Rave at the opera
At the Playground Festival, six bands show how playfully and openly jazz, techno, and pop can interact over the span of one evening. Tip: Risk of urge to dance – wear flat shoes
When Berlin and nightlife are mentioned in the same sentence, it's usually about techno. About the rush, about dancing and celebrating. This is part of the city's stellar reputation. At the mini-festival Playground, guests can spend one evening learning what electronic music in Berlin sounds like outside of the club.
The Playground is made up of two locations that audiences at the Deutsche Oper Berlin rarely get to see. Three concerts are held in the Tischlerei in front of about 400 people, while another three (200 people each) are held in the Kulissenmagazin behind the main stage. Opera backdrops to the side, speakers are moved into the spacious concrete room so that the beat can really be heard. The play areas are connected by an inner courtyard. "The audience can come in and out as they please," says dramaturg Carolin Müller-Dohle, who put the evening together. These are still concerts, albeit without assigned seating. Yet it is not the type of concert that requires the viewers to be present the entire time. When the genres blur into each other, the people begin to move - be they standing, walking, sitting, grabbing drinks, or talking out in the yard.

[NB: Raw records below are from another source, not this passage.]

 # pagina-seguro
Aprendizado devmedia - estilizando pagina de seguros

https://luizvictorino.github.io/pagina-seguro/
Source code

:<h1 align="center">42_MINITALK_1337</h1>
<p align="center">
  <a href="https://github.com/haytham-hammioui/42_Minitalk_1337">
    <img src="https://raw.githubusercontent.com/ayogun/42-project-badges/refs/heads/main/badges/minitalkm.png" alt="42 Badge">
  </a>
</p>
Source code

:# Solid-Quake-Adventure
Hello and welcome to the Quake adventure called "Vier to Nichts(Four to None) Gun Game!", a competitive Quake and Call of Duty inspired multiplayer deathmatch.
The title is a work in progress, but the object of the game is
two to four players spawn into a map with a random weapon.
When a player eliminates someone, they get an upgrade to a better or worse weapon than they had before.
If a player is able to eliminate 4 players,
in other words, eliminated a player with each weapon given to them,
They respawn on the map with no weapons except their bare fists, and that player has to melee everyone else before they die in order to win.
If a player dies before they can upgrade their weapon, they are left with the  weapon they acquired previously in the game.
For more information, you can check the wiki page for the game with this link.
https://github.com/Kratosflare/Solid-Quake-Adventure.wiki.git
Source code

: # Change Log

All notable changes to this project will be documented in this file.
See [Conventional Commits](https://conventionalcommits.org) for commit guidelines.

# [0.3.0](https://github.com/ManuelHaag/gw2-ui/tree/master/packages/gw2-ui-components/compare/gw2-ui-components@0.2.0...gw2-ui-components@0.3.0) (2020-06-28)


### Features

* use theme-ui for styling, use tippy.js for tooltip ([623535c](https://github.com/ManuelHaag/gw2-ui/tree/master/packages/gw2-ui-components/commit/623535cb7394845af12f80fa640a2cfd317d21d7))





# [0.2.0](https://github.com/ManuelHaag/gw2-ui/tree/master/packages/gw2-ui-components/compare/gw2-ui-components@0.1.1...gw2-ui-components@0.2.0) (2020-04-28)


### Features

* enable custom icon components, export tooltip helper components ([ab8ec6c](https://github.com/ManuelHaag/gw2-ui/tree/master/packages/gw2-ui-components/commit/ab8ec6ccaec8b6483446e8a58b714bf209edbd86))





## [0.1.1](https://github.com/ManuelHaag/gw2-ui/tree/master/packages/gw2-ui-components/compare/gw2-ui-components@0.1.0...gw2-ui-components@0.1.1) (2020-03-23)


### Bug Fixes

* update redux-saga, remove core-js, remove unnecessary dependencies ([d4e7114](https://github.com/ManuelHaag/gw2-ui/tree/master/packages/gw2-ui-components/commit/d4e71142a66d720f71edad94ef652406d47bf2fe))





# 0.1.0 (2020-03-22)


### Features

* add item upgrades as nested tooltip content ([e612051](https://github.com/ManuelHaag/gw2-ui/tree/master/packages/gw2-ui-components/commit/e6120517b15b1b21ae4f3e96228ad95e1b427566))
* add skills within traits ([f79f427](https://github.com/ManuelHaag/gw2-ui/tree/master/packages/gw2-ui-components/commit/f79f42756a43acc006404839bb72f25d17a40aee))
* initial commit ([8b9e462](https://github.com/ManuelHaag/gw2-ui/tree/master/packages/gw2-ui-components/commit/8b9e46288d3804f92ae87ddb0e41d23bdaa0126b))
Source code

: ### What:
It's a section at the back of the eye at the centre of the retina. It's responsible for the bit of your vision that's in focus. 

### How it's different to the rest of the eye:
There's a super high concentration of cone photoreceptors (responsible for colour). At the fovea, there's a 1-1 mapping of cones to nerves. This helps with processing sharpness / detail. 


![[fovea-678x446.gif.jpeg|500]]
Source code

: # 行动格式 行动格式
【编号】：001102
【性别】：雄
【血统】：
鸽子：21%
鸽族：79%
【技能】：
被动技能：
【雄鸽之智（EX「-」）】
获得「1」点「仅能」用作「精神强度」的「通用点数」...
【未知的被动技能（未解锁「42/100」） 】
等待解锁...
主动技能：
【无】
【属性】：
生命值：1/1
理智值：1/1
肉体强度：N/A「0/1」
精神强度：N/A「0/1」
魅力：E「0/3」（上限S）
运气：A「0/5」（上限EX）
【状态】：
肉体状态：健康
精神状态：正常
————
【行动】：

The trio Komfortrauschen is rounding out the evening in the Kulissenmagazin with what sounds like traditional techno as it was invented in Chicago and Detroit, and as it became popular in Berlin and Frankfurt. However, there is one difference: Komfortrauschen plays everything manually - with guitar, bass, and drums, with looped effects. Their concerts are becoming frequently common in techno clubs like Sisyphos in Berlin. "When we play live we play mostly rave, and dancing is a part of that. It's especially nice when contexts intermingle, like classical concerts in techno clubs, or raves at the opera!" says drummer Tim Sarhan. It does not immediately sound like there are six hands playing the music, but when their tracks up the pressure, you begin to see the humans behind the machinery. This hard, hypnotic machine funk breathes with human interaction. Tim Sarhan says that they compose just like many other bands to: improvise first, then arrange together.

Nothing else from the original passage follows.